*** Block opens ***
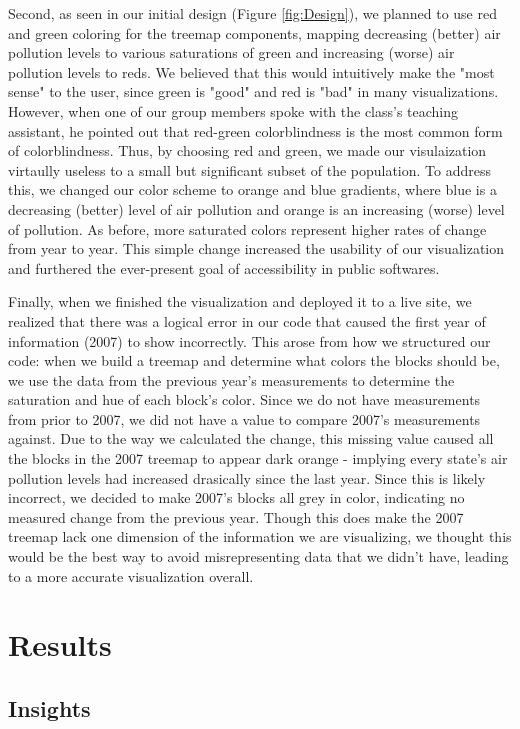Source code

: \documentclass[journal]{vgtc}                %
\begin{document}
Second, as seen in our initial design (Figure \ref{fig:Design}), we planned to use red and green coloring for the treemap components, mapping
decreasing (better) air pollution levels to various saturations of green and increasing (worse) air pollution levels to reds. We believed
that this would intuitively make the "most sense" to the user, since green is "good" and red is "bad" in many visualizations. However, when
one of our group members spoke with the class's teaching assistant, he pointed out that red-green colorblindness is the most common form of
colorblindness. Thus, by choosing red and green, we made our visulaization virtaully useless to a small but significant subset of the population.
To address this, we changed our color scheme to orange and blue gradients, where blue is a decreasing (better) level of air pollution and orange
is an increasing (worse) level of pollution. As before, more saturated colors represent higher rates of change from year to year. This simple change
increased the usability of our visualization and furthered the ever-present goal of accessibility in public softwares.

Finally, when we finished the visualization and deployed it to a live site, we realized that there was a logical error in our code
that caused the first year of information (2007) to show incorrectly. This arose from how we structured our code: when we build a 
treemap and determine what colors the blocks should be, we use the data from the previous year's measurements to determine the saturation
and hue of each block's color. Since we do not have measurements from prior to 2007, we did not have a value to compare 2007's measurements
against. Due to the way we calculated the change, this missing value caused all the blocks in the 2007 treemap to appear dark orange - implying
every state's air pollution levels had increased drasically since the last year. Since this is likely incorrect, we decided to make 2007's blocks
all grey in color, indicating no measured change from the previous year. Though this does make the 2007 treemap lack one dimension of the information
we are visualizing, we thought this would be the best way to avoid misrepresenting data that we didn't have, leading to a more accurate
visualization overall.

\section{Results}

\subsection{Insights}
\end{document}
*** Block closes ***
*** Block opens ***
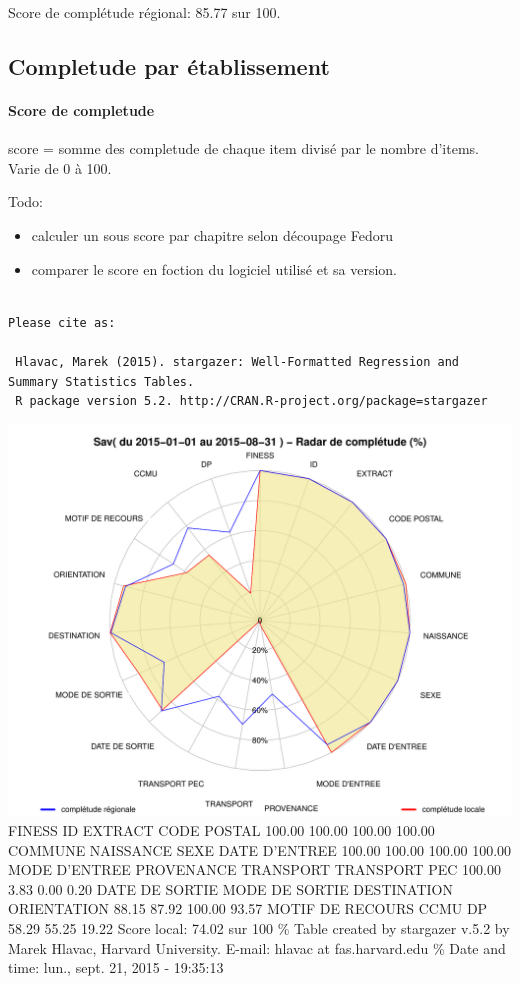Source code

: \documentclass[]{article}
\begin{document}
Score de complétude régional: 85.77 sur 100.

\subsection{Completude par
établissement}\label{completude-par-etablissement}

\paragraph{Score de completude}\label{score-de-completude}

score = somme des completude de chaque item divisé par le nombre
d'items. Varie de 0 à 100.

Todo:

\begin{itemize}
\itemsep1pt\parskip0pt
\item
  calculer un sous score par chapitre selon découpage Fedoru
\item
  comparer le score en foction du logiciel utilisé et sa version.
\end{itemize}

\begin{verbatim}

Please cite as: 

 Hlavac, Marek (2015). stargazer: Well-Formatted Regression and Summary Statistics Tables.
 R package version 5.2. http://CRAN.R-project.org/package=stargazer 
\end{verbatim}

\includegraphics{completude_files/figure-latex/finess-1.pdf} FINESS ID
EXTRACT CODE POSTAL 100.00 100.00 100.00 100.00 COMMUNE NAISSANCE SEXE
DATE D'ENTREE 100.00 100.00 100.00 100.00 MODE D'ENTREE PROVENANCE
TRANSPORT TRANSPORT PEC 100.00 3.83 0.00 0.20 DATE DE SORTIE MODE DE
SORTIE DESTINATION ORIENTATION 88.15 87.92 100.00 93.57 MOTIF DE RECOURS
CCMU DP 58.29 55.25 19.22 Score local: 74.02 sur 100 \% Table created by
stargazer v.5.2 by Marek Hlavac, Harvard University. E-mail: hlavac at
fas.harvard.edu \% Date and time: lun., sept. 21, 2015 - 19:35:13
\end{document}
*** Block closes ***
*** Block opens ***
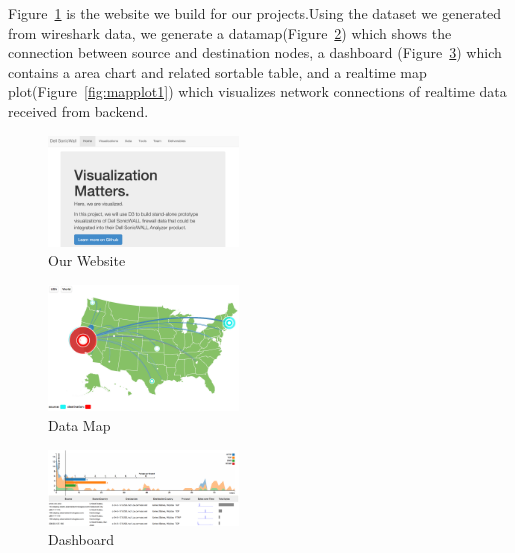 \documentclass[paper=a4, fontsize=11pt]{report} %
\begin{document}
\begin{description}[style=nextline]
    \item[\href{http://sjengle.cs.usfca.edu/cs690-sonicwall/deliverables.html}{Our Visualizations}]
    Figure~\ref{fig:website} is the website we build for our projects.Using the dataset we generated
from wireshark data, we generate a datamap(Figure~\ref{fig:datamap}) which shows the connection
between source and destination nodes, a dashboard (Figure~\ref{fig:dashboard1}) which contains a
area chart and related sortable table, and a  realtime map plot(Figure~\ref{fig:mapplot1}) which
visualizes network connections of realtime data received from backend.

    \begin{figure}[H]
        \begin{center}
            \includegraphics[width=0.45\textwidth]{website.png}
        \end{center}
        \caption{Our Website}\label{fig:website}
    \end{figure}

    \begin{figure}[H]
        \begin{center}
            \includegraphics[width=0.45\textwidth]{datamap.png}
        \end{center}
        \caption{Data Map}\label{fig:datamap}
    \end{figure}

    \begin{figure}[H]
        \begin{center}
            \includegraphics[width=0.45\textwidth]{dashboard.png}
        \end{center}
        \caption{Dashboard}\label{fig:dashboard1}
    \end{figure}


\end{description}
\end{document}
*** Block closes ***
**Task requirements**
Sift the material for lines that include the word "worse", and copy each one.

**Written response**
decreasing (better) air pollution levels to various saturations of green and increasing (worse) air pollution levels to reds. We believed
is an increasing (worse) level of pollution. As before, more saturated colors represent higher rates of change from year to year. This simple change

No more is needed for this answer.